═══ Entries supplied
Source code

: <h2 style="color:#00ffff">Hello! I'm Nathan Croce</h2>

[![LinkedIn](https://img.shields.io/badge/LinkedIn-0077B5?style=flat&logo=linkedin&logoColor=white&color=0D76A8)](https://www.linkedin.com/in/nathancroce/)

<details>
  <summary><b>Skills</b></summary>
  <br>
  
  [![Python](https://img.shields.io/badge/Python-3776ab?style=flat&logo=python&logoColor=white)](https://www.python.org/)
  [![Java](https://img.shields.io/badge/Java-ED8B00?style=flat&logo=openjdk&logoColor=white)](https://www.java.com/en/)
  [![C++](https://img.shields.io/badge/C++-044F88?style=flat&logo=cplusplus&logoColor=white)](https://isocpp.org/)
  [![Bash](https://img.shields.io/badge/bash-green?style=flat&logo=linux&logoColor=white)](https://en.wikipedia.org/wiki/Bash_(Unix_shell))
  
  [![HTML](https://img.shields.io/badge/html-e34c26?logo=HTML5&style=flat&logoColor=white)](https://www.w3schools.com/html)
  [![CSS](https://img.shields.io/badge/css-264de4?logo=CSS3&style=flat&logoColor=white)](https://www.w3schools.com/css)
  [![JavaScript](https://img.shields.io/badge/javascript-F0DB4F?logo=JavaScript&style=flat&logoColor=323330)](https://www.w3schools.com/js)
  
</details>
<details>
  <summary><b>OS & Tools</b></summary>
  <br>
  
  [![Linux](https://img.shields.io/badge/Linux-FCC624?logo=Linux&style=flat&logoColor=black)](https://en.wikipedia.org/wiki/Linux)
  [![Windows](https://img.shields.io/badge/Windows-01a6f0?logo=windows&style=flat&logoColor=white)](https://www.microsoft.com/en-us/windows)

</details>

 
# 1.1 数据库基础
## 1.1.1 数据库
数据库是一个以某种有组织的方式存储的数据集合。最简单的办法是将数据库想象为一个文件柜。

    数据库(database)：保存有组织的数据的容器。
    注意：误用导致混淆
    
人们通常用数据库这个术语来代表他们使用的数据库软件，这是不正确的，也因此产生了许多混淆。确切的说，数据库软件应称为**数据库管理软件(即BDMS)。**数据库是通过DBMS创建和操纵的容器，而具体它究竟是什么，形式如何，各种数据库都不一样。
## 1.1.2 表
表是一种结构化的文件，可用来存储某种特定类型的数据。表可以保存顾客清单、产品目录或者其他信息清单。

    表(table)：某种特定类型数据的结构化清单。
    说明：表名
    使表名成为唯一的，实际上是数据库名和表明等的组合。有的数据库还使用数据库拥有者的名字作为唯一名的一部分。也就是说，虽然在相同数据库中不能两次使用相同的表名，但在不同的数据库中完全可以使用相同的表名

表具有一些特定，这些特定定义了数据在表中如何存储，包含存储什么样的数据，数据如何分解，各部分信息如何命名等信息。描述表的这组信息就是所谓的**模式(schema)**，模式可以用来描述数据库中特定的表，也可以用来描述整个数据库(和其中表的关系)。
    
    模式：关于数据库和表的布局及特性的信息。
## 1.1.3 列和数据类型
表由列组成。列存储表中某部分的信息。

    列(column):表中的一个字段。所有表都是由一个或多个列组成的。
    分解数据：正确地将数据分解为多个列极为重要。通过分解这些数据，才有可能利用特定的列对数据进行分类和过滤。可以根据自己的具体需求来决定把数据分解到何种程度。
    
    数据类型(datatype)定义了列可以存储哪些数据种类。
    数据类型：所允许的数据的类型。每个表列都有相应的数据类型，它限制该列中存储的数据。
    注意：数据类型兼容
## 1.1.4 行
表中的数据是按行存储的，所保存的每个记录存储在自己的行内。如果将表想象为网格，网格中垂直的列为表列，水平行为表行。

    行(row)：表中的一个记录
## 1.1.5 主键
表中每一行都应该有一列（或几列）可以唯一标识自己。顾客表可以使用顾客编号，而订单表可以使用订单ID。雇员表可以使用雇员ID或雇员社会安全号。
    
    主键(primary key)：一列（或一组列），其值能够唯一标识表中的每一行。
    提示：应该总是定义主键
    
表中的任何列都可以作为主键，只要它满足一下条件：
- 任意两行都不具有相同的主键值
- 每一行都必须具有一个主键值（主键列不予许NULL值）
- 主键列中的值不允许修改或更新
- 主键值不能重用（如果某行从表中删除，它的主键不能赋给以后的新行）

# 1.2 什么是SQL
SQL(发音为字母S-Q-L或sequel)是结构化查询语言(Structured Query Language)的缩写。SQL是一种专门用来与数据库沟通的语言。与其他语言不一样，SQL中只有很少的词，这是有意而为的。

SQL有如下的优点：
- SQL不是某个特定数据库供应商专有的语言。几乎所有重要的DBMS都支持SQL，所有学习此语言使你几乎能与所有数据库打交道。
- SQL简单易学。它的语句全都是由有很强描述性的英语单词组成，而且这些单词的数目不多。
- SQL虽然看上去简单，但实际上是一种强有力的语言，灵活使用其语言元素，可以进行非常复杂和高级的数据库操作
══════
▶ **Task**:
Extract every line above that contains the word "summary".

▶ **Task answer**:
  <summary><b>Skills</b></summary>
  <summary><b>OS & Tools</b></summary>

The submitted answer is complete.